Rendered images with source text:
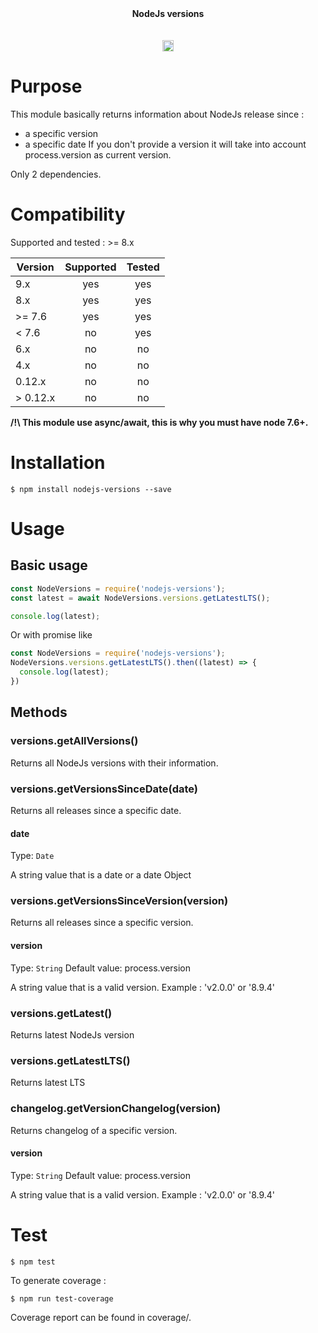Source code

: <div align="center">
<b>NodeJs versions</b><br/>
<br/><br/>

<a href="https://badge.fury.io/js/nodejs-versions">
   <img src="https://badge.fury.io/js/nodejs-versions.svg" alt="npm version" height="18">
</a>
</div>


# Purpose

This module basically returns information about NodeJs release since : 
* a specific version
* a specific date
If you don't provide a version it will take into account process.version as current version.

Only 2 dependencies.

# Compatibility

Supported and tested : >= 8.x

| Version       | Supported     | Tested         |
| ------------- |:-------------:|:--------------:|
| 9.x           | yes           | yes            |
| 8.x           | yes           | yes            |
| >= 7.6        | yes           | yes            |
| < 7.6         | no            | yes            |
| 6.x           | no            | no             |
| 4.x           | no            | no             |
| 0.12.x        | no            | no             |
| > 0.12.x      | no            | no             |

**/!\ This module use async/await, this is why you must have node 7.6+.**

# Installation

```console
$ npm install nodejs-versions --save
```

# Usage

## Basic usage
```javascript
const NodeVersions = require('nodejs-versions');
const latest = await NodeVersions.versions.getLatestLTS();

console.log(latest);
```

Or with promise like 

```javascript
const NodeVersions = require('nodejs-versions');
NodeVersions.versions.getLatestLTS().then((latest) => {
  console.log(latest);
})

```

## Methods

### versions.getAllVersions()

Returns all NodeJs versions with their information.


### versions.getVersionsSinceDate(date)

Returns all releases since a specific date.

#### date
Type: `Date`

A string value that is a date or a date Object


### versions.getVersionsSinceVersion(version)

Returns all releases since a specific version.

#### version
Type: `String`
Default value: process.version

A string value that is a valid version.
Example : 'v2.0.0' or '8.9.4'


### versions.getLatest()

Returns latest NodeJs version


### versions.getLatestLTS()

Returns latest LTS


### changelog.getVersionChangelog(version)

Returns changelog of a specific version.

#### version
Type: `String`
Default value: process.version

A string value that is a valid version.
Example : 'v2.0.0' or '8.9.4'

# Test

```console
$ npm test
```

To generate coverage :

```console
$ npm run test-coverage
```

Coverage report can be found in coverage/.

● **Aim of the exercise**
Only the lines above from the line containing "Returns latest LTS" through the line containing "To generate coverage" should be retyped, exactly and with both ends included.

● **Output for this task**
Returns latest LTS


### changelog.getVersionChangelog(version)

Returns changelog of a specific version.

#### version
Type: `String`
Default value: process.version

A string value that is a valid version.
Example : 'v2.0.0' or '8.9.4'

# Test

```console
$ npm test
```

To generate coverage :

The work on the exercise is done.